Rien n’est en effet joué, tant le Pacte est un catalogue de mesures allant dans toutes les directions et oscillant entre deux visions très différentes des finalités de l’enseignement. Parle-t-on du pilotage par les résultats imaginé par le cabinet de consultance McKinsey, basé sur des objectifs de performance à atteindre par les écoles via notamment de (trop) nombreuses épreuves externes, sur des ‘référentiels de compétences’ dès la maternelle, sur des recettes du privé appliquées aux écoles ? Ou s’agit-il du projet porté par les dizaines d’acteurs de l’enseignement, de citoyens et d’enseignants, cherchant à lutter contre les inégalités sociales, visant l’équité et l’émancipation, défendant des propositions innovantes et nécessaires, comme le tronc commun polytechnique et la gratuité scolaire ? A ce stade, rien ne permet de savoir dans quelle direction penchera le Gouvernement de la Fédération Wallonie-Bruxelles.

Nous, écologistes, estimons que l’école doit se transformer en profondeur. Elle a besoin d’un vrai changement de culture. Notre système scolaire laisse en effet encore trop de jeunes sur le côté. Nombre d’entre eux sont orientés vers des options qui ne leur conviennent pas ou sont poussés vers des ‘voies de garage’. Le lien entre l’origine socio-économique des enfants et leur parcours scolaire reste insupportable. Dans certaines écoles, le modèle reste celui de la compétition, des classes homogènes dont les plus ‘faibles’ sont éjectés. Celui où on pense qu’une bonne école est une école où le taux d’échec est élevé plutôt qu’une école dont les enseignants ont bien mené leurs élèves vers le succès…

Nous refusons un système éducatif qui reproduise une société divisée entre ceux qui s’en sortent et les autres

Nous voulons, au contraire, une école qui participe à la création d’une société solidaire, coopérative et créative, où chaque jeune reçoit les outils pour pouvoir évoluer et s’adapter dans la vie et construire sa carrière professionnelle. Ce modèle est loin d’être une utopie. Il vit déjà grâce à de nombreux enseignants et est porté dans des projets comme « Toute autre école » et « École de Tous ».Il pourrait se déployer à partir de certaines des mesures proposées dans le Pacte.

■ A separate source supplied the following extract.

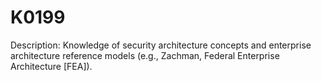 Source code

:# K0199
Description: Knowledge of security architecture concepts and enterprise architecture reference models (e.g., Zachman, Federal Enterprise Architecture [FEA]).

Il est prioritaire pour Ecolo de réinvestir dans l’enseignement fondamental au moment où se joue l’accrochage à l’école. La qualité et l’encadrement dans l’enseignement maternel doivent être renforcés avec plus d’enseignant(e)s et plus de puériculteurs/puéricultrices dans les classes d’accueil et de première maternelle. Les maternelles sont en effet le niveau le plus efficace pour lutter contre la relégation scolaire et les inégalités en permettant à tous les enfants d’acquérir des bases de langage, cognitives ou sociales indispensable à la poursuite de leur parcours. Pour garantir à chacun les même chance, l’enseignement obligatoire devra devenir progressivement totalement gratuit.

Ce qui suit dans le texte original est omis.